There should be a small number of charts that are shown and filtered when this is clicked on, for example top selling products, states etc.
There should then be a drill down onto another more detailed dashboard, this may want to show specific metrics or profitability for the region, state, product etc. selected but it should allow deeper investigation of any trends.
Crime #4: Dashboard chart overload!
You’ve got so much data that would be useful for your end users, what if you could show them not only sales by region but also by country, city and product? What if you added in more detailed weekly sales and sales by category? Before you know it you’ve ended up with a mess like this:
There’s nothing wrong with the intent behind this, we love thinking about what extra value we can add and how we can help to demonstrate the power of analysing data in Tableau but there’s a fine point between this and turning users off.
An easy trap to fall into is forgetting that we’re probably more familiar with the data and have spent more time with it than our end users, what they don’t have is the benefit of what you’ve subconsciously learned from exploring the data.
We highly recommend keeping things simple, you can always iterate and add more later. In fact, a good dashboard should have your end users asking more and more questions and wanting more and more detail which is a great thing!
We try to stick to a couple of general rules with our dashboards:
Try to use charts that tell a story and naturally flow from one to another, when the narrative changes add a new dashboard.
4 charts is a good number to have, we tend to split into quadrants with more info being revealed as you move around the quadrants.
Depending on your use case you may need to use more (or even better, less) than this but the same principles apply of trying to ensure the charts tell a coherent story and are relevant to one another.
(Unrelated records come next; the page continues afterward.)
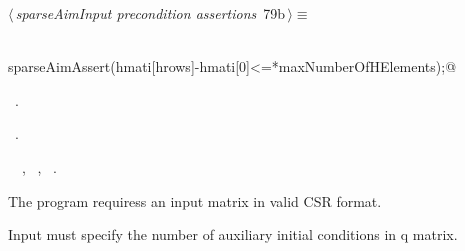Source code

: \documentclass{article}
\begin{document}
\begin{flushleft} \small
\begin{minipage}{\linewidth}\label{scrap126}\raggedright\small
{} $\langle\,${\itshape sparseAimInput precondition assertions}\nobreak\ {\footnotesize {79b}}$\,\rangle\equiv$
\vspace{-1ex}
\begin{list}{}{} \item
\mbox{}\verb@@\\
\mbox{}\verb@  sparseAimAssert(hmati[hrows]-hmati[0]<=*maxNumberOfHElements);@\\
\mbox{}\verb@@{\NWsep}
\end{list}
\vspace{-1.5ex}
\footnotesize
\begin{list}{}{\setlength{\itemsep}{-\parsep}\setlength{\itemindent}{-\leftmargin}}
\item \NWtxtMacroDefBy\ .
\item \NWtxtMacroRefIn\ .
\item \NWtxtIdentsUsed\nobreak\  \verb@hmati@\nobreak\ , \verb@hrows@\nobreak\ , \verb@maxNumberOfHElements@\nobreak\ .
\item{}
\end{list}
\end{minipage}\vspace{4ex}
\end{flushleft}
The program requiress an input matrix in valid CSR format.

Input must specify the number of auxiliary initial conditions in q matrix.
\end{document}
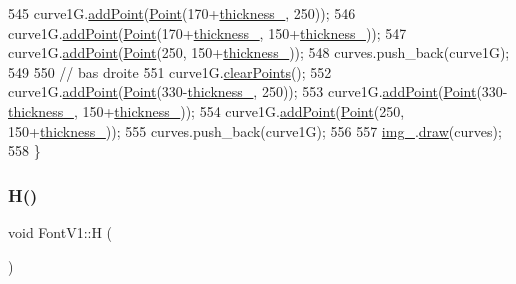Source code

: \begin{DoxyCode}
545     curve1G.\mbox{\hyperlink{class_bezier_curve_a38d16c18b36ae45619b05e26e226cf34}{addPoint}}(\mbox{\hyperlink{class_point}{Point}}(170+\mbox{\hyperlink{class_font_v1_aed8040e76be9a52833627b92f0fb4e5f}{thickness\_}}, 250));
546     curve1G.\mbox{\hyperlink{class_bezier_curve_a38d16c18b36ae45619b05e26e226cf34}{addPoint}}(\mbox{\hyperlink{class_point}{Point}}(170+\mbox{\hyperlink{class_font_v1_aed8040e76be9a52833627b92f0fb4e5f}{thickness\_}}, 150+\mbox{\hyperlink{class_font_v1_aed8040e76be9a52833627b92f0fb4e5f}{thickness\_}}));
547     curve1G.\mbox{\hyperlink{class_bezier_curve_a38d16c18b36ae45619b05e26e226cf34}{addPoint}}(\mbox{\hyperlink{class_point}{Point}}(250, 150+\mbox{\hyperlink{class_font_v1_aed8040e76be9a52833627b92f0fb4e5f}{thickness\_}}));
548     curves.push\_back(curve1G);
549 
550     \textcolor{comment}{// bas droite}
551     curve1G.\mbox{\hyperlink{class_bezier_curve_a0ba8ce66d5af5971ae6a1b506029728e}{clearPoints}}();
552     curve1G.\mbox{\hyperlink{class_bezier_curve_a38d16c18b36ae45619b05e26e226cf34}{addPoint}}(\mbox{\hyperlink{class_point}{Point}}(330-\mbox{\hyperlink{class_font_v1_aed8040e76be9a52833627b92f0fb4e5f}{thickness\_}}, 250));
553     curve1G.\mbox{\hyperlink{class_bezier_curve_a38d16c18b36ae45619b05e26e226cf34}{addPoint}}(\mbox{\hyperlink{class_point}{Point}}(330-\mbox{\hyperlink{class_font_v1_aed8040e76be9a52833627b92f0fb4e5f}{thickness\_}}, 150+\mbox{\hyperlink{class_font_v1_aed8040e76be9a52833627b92f0fb4e5f}{thickness\_}}));
554     curve1G.\mbox{\hyperlink{class_bezier_curve_a38d16c18b36ae45619b05e26e226cf34}{addPoint}}(\mbox{\hyperlink{class_point}{Point}}(250, 150+\mbox{\hyperlink{class_font_v1_aed8040e76be9a52833627b92f0fb4e5f}{thickness\_}}));
555     curves.push\_back(curve1G);
556 
557     \mbox{\hyperlink{class_font_v1_a00569e3e3c4b70f437b63f396f735fb0}{img\_}}.\mbox{\hyperlink{class_image_a8d162f3cab956131d58708c09aa560b0}{draw}}(curves);
558 \}
\end{DoxyCode}
\mbox{\label{class_font_v1_aac6c3d7f8116c21fd9339d07aa63a797}} 
\subsubsection{\texorpdfstring{H()}{H()}}
{\footnotesize\ttfamily void Font\+V1\+::H (\begin{DoxyParamCaption}{ }\end{DoxyParamCaption})}



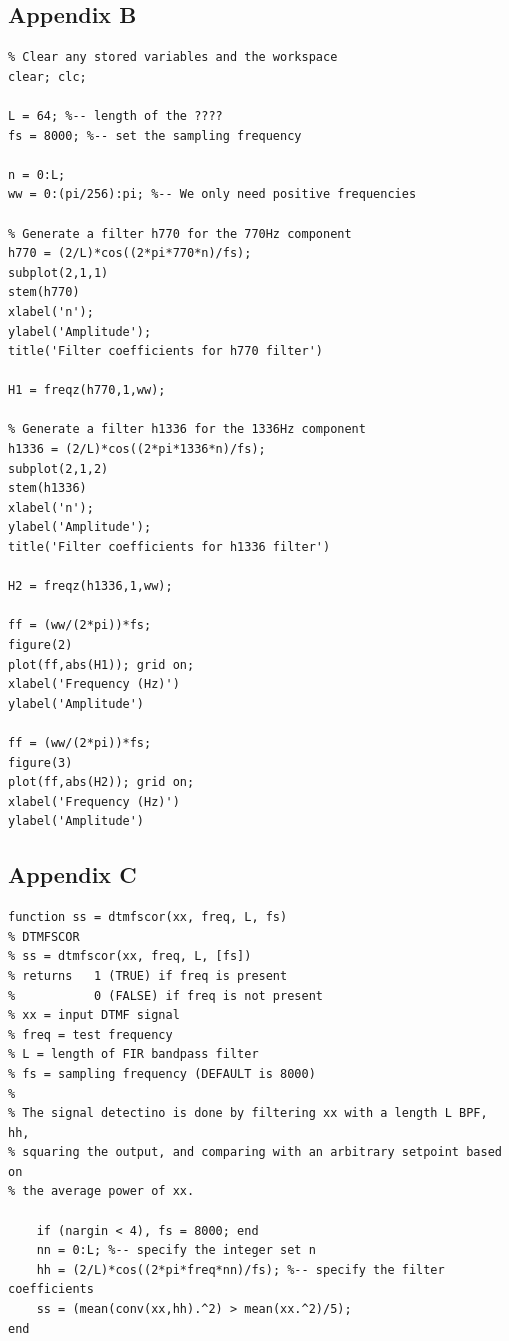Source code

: \documentclass{article}
\begin{document}
\newpage

\subsection{Appendix B}

\begin{lstlisting}
% Clear any stored variables and the workspace
clear; clc;

L = 64; %-- length of the ????
fs = 8000; %-- set the sampling frequency

n = 0:L;
ww = 0:(pi/256):pi; %-- We only need positive frequencies

% Generate a filter h770 for the 770Hz component
h770 = (2/L)*cos((2*pi*770*n)/fs);
subplot(2,1,1)
stem(h770)
xlabel('n');
ylabel('Amplitude');
title('Filter coefficients for h770 filter')

H1 = freqz(h770,1,ww);

% Generate a filter h1336 for the 1336Hz component
h1336 = (2/L)*cos((2*pi*1336*n)/fs);
subplot(2,1,2)
stem(h1336)
xlabel('n');
ylabel('Amplitude');
title('Filter coefficients for h1336 filter')

H2 = freqz(h1336,1,ww);

ff = (ww/(2*pi))*fs;
figure(2)
plot(ff,abs(H1)); grid on;
xlabel('Frequency (Hz)')
ylabel('Amplitude')

ff = (ww/(2*pi))*fs;
figure(3)
plot(ff,abs(H2)); grid on;
xlabel('Frequency (Hz)')
ylabel('Amplitude')
\end{lstlisting}

\newpage

\subsection{Appendix C}

\begin{lstlisting}
function ss = dtmfscor(xx, freq, L, fs)
% DTMFSCOR
% ss = dtmfscor(xx, freq, L, [fs])
% returns   1 (TRUE) if freq is present
%           0 (FALSE) if freq is not present
% xx = input DTMF signal
% freq = test frequency
% L = length of FIR bandpass filter
% fs = sampling frequency (DEFAULT is 8000)
%
% The signal detectino is done by filtering xx with a length L BPF, hh,
% squaring the output, and comparing with an arbitrary setpoint based on
% the average power of xx.

	if (nargin < 4), fs = 8000; end
	nn = 0:L; %-- specify the integer set n
	hh = (2/L)*cos((2*pi*freq*nn)/fs); %-- specify the filter coefficients 
	ss = (mean(conv(xx,hh).^2) > mean(xx.^2)/5);
end
\end{lstlisting}
\end{document}
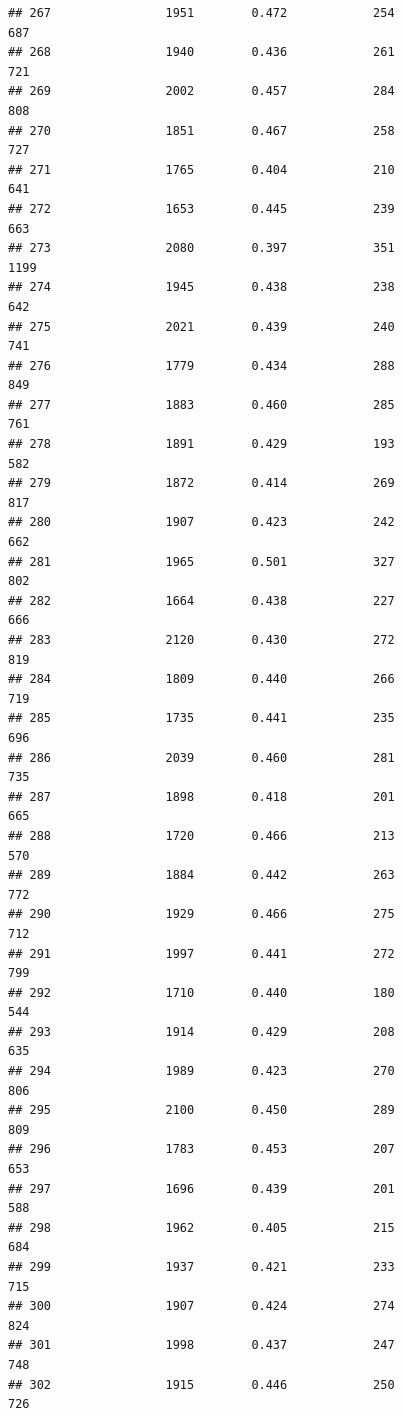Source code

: \documentclass[]{book}
\begin{document}
\begin{verbatim}
## 267                1951        0.472            254                687
## 268                1940        0.436            261                721
## 269                2002        0.457            284                808
## 270                1851        0.467            258                727
## 271                1765        0.404            210                641
## 272                1653        0.445            239                663
## 273                2080        0.397            351               1199
## 274                1945        0.438            238                642
## 275                2021        0.439            240                741
## 276                1779        0.434            288                849
## 277                1883        0.460            285                761
## 278                1891        0.429            193                582
## 279                1872        0.414            269                817
## 280                1907        0.423            242                662
## 281                1965        0.501            327                802
## 282                1664        0.438            227                666
## 283                2120        0.430            272                819
## 284                1809        0.440            266                719
## 285                1735        0.441            235                696
## 286                2039        0.460            281                735
## 287                1898        0.418            201                665
## 288                1720        0.466            213                570
## 289                1884        0.442            263                772
## 290                1929        0.466            275                712
## 291                1997        0.441            272                799
## 292                1710        0.440            180                544
## 293                1914        0.429            208                635
## 294                1989        0.423            270                806
## 295                2100        0.450            289                809
## 296                1783        0.453            207                653
## 297                1696        0.439            201                588
## 298                1962        0.405            215                684
## 299                1937        0.421            233                715
## 300                1907        0.424            274                824
## 301                1998        0.437            247                748
## 302                1915        0.446            250                726

\end{verbatim}
\end{document}
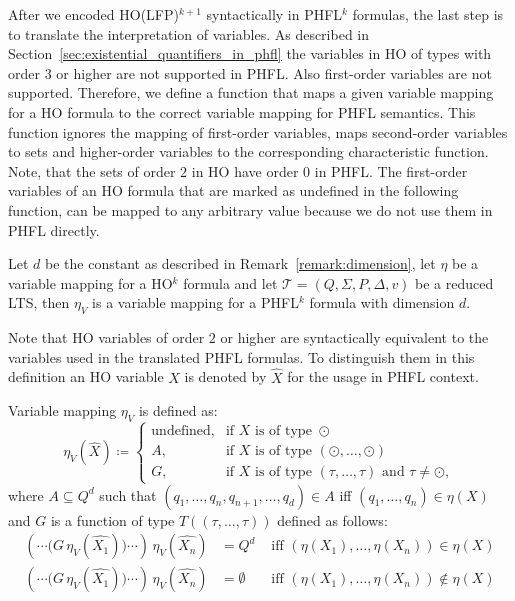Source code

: After we encoded HO(LFP)$^{k+1}$ syntactically in PHFL$^k$ formulas, the last step is to translate the 
interpretation of variables. As described in Section~\ref{sec:existential_quantifiers_in_phfl} the variables in HO of 
types with order $3$ or higher are not supported in PHFL. Also first-order variables are not supported. Therefore, we 
define a function that maps a given variable mapping for a HO formula to the correct variable mapping for PHFL 
semantics. This function ignores the mapping of first-order variables, maps second-order variables to sets and 
higher-order variables to the corresponding characteristic function. Note, that the sets of order $2$ in HO have order 
$0$ in PHFL. The first-order variables of an HO formula that are marked as undefined in the following function, can be 
mapped to any arbitrary value because we do not use them in PHFL directly.

\begin{definition}
    \label{definition:lower_bound_variable_function}
    Let $d$ be the constant as described in Remark~\ref{remark:dimension}, let $\eta$ be a
    variable mapping for a HO$^k$ formula and let $\mathcal{T} = (Q, \Sigma, P, \Delta, v)$ be a reduced LTS, then $\eta_V$ is a 
    variable mapping for a PHFL$^k$ formula with dimension $d$. 
    
    Note that HO variables of order $2$ or higher are syntactically equivalent to the variables used in the translated PHFL formulas. To distinguish them in this definition an HO variable $X$ is denoted by $\hat{X}$ for the usage in PHFL context. 
    
    Variable mapping $\eta_V$ is defined as:
    \[\eta_V(\hat{X})\coloneqq
    \begin{cases}
        \text{undefined}, & \text{if } X \text{ is of type } \odot \\
        A,  & \text{if } X \text{ is of type } (\odot, \dots, \odot)\\
        G, & \text{if } X \text{ is of type } (\tau, \dots, \tau) \text{ and } \tau \neq \odot,
    \end{cases}\]
    where $A \subseteq Q^d$ such that $(q_1, \dots, q_n, q_{n + 1}, \dots, q_d) \in A$ iff $(q_1, \dots, q_n) \in
    \eta(X)$ and $G$ is a function of type $T((\tau, \dots, \tau))$ defined as follows:
    \begin{align*}
        (\dotsb\big(G\,\eta_V(\hat{X_1})\big)\dotsb)\,\eta_V(\hat{X_n}) &= Q^d &\text{ iff } (\eta(X_1), \dots, \eta(X_n)) \in \eta(X)\\
        (\dotsb\big(G\,\eta_V(\hat{X_1})\big)\dotsb)\,\eta_V(\hat{X_n}) &= \emptyset &\text{ iff } (\eta(X_1), \dots, \eta(X_n))
        \not\in \eta(X)
    \end{align*}
\end{definition}


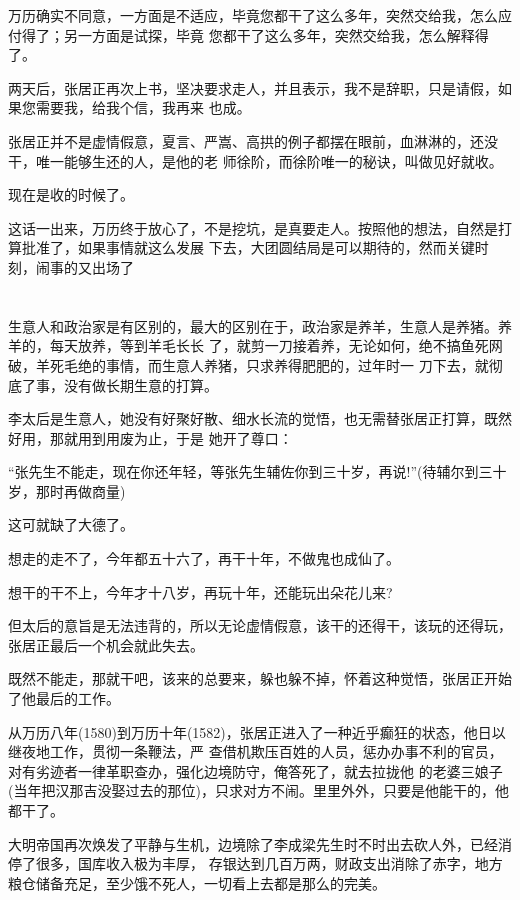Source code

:\documentclass[11pt,a4paper,onecolumn]{article}
\begin{document}
万历确实不同意，一方面是不适应，毕竟您都干了这么多年，突然交给我，怎么应付得了；另一方面是试探，毕竟
您都干了这么多年，突然交给我，怎么解释得了。

两天后，张居正再次上书，坚决要求走人，并且表示，我不是辞职，只是请假，如果您需要我，给我个信，我再来
也成。

张居正并不是虚情假意，夏言、严嵩、高拱的例子都摆在眼前，血淋淋的，还没干，唯一能够生还的人，是他的老
师徐阶，而徐阶唯一的秘诀，叫做见好就收。

现在是收的时候了。

这话一出来，万历终于放心了，不是挖坑，是真要走人。按照他的想法，自然是打算批准了，如果事情就这么发展
下去，大团圆结局是可以期待的，然而关键时刻，闹事的又出场了

\section[\thesection]{}

生意人和政治家是有区别的，最大的区别在于，政治家是养羊，生意人是养猪。养羊的，每天放养，等到羊毛长长
了，就剪一刀接着养，无论如何，绝不搞鱼死网破，羊死毛绝的事情，而生意人养猪，只求养得肥肥的，过年时一
刀下去，就彻底了事，没有做长期生意的打算。

李太后是生意人，她没有好聚好散、细水长流的觉悟，也无需替张居正打算，既然好用，那就用到用废为止，于是
她开了尊口：

``张先生不能走，现在你还年轻，等张先生辅佐你到三十岁，再说!''(待辅尔到三十岁，那时再做商量)

这可就缺了大德了。

想走的走不了，今年都五十六了，再干十年，不做鬼也成仙了。

想干的干不上，今年才十八岁，再玩十年，还能玩出朵花儿来?

但太后的意旨是无法违背的，所以无论虚情假意，该干的还得干，该玩的还得玩，张居正最后一个机会就此失去。

既然不能走，那就干吧，该来的总要来，躲也躲不掉，怀着这种觉悟，张居正开始了他最后的工作。

从万历八年(1580)到万历十年(1582)，张居正进入了一种近乎癫狂的状态，他日以继夜地工作，贯彻一条鞭法，严
查借机欺压百姓的人员，惩办办事不利的官员，对有劣迹者一律革职查办，强化边境防守，俺答死了，就去拉拢他
的老婆三娘子(当年把汉那吉没娶过去的那位)，只求对方不闹。里里外外，只要是他能干的，他都干了。

大明帝国再次焕发了平静与生机，边境除了李成梁先生时不时出去砍人外，已经消停了很多，国库收入极为丰厚，
存银达到几百万两，财政支出消除了赤字，地方粮仓储备充足，至少饿不死人，一切看上去都是那么的完美。
\end{document}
If you have a few unrelated metrics to show consider splitting into columns (3 works well) with your key info at the top and more detailed info below (the same approach can be used with rows as well).
Here’s two great example from the data duo's (@drexelpooja & @acrahen) brilliant pluralsight course on building effective dashboards:
Crime #5: Using the default fonts and colours
Probably one of the most contentious ones we’ve included, we’re sorry Tableau but the default fonts and colours just don’t do it for us. We don’t have any particular issue with them, we prefer bolder colours personally but sticking with the defaults just gives us the feeling that some charts have been slapped on the page without much thought.
Having your own design language can really help your dashboards stand out, this doesn’t have to be anything more complicated than using a particular font or range of colours but can quickly be identified as your style or brand.
In an organisational setting having a consistent look and feel is also really useful for making new content and dashboards feel familiar and helps people to quickly understand them if the same design, colour and layout principles are used.
We’re big fans of the Segoe UI font family and tend to stick to a hierarchy of using bold or semi-bold for titles and BANs, light or semi-light for axis, commentary and tool tips. We also like to use colours from the ‘Hue Circle’ pallette which tends to be a more varied and vibrant version of the standard Tableau colour scheme.
Check out some of these examples of great use of bespoke colour schemes and individual branding also by the data duo's (@drexelpooja & @acrahen):
There’s nothing wrong with taking inspiration from other designs but it’s important the develop your own style rather than copy others. Here’s some great links on how you can set your own templates and custom colours too:
Embedding templates into Tableau Desktop
Adding custom colour pallettes
Summary
So how many of these crimes are you guilty of? Do you disagree or have any crimes of you own, or have you seen any of these used to good effect? Let us know in the comments or on twitter (@alan_murray84) or LinkedIn.
P.S. To answer our question we’re guilty of all 5 of these, as well as many more crimes against Tableau. Our punishment? 6 months hard labour using PowerPoint, Noooooooooooo!!